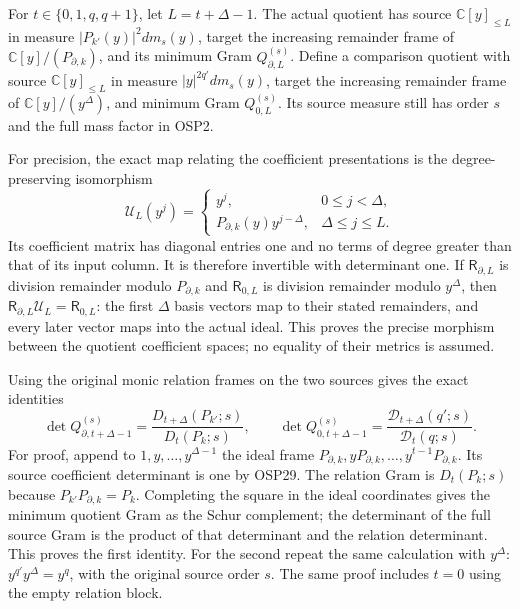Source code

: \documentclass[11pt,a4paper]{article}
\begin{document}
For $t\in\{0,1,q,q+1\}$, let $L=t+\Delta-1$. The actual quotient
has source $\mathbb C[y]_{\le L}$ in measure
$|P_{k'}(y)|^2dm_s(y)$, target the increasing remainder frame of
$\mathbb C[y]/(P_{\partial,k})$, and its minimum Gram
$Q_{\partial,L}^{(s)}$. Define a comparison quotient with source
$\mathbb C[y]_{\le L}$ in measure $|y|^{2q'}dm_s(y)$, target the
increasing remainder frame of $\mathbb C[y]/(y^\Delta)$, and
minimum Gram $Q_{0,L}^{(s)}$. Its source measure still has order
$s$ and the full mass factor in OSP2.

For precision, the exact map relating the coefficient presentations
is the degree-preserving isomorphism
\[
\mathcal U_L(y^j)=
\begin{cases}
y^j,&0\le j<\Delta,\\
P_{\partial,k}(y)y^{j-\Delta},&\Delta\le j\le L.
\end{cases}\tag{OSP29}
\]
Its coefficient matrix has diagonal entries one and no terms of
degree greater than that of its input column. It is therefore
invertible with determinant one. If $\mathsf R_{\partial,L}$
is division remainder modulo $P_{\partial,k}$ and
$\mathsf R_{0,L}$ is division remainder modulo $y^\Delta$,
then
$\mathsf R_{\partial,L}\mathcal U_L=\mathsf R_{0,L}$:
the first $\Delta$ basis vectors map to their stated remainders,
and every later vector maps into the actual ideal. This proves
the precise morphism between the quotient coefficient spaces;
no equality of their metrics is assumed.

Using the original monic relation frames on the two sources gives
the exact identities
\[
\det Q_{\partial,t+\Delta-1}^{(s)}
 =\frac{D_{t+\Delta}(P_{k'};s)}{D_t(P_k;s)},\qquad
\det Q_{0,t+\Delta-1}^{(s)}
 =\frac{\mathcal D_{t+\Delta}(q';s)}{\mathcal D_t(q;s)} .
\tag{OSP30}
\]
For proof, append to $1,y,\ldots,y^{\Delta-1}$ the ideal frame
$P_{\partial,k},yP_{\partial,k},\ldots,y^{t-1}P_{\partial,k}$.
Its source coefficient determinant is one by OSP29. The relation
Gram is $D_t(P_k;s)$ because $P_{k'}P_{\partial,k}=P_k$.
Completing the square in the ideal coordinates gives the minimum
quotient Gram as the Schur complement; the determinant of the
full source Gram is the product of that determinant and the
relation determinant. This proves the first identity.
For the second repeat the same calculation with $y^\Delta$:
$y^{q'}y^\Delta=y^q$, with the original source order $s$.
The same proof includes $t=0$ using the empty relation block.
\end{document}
==============================
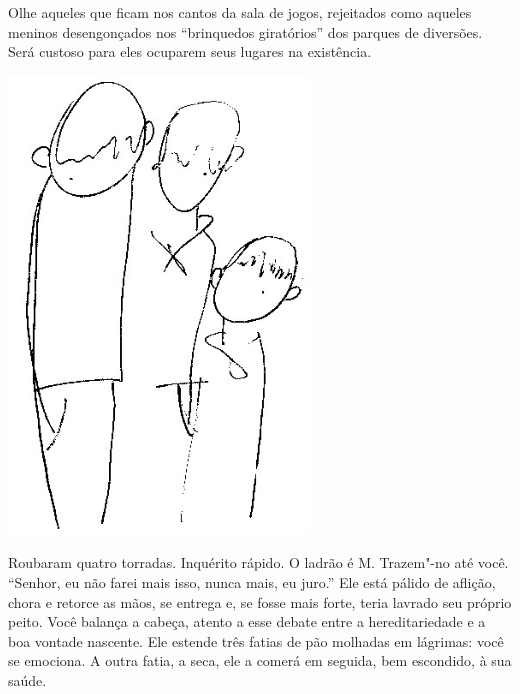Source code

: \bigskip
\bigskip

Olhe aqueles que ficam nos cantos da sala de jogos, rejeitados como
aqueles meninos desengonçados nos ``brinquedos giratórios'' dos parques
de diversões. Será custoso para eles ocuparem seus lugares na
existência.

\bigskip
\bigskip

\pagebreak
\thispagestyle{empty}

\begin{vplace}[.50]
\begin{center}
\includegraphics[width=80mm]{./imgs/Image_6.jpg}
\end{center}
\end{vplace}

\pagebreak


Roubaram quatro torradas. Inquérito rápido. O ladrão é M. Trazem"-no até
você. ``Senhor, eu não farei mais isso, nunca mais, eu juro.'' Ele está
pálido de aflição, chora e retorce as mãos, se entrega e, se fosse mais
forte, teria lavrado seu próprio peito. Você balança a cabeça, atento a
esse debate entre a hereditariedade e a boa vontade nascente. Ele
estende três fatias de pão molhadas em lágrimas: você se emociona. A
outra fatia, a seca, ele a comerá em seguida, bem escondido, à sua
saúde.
==============================
## YOUR INSTRUCTIONS
Scan the preceding listing for the string "mathcal" and copy every line where it occurs.

## SOLUTION FOR THIS PROBLEM
\mathcal U_L(y^j)=
$\mathsf R_{\partial,L}\mathcal U_L=\mathsf R_{0,L}$:
 =\frac{\mathcal D_{t+\Delta}(q';s)}{\mathcal D_t(q;s)} .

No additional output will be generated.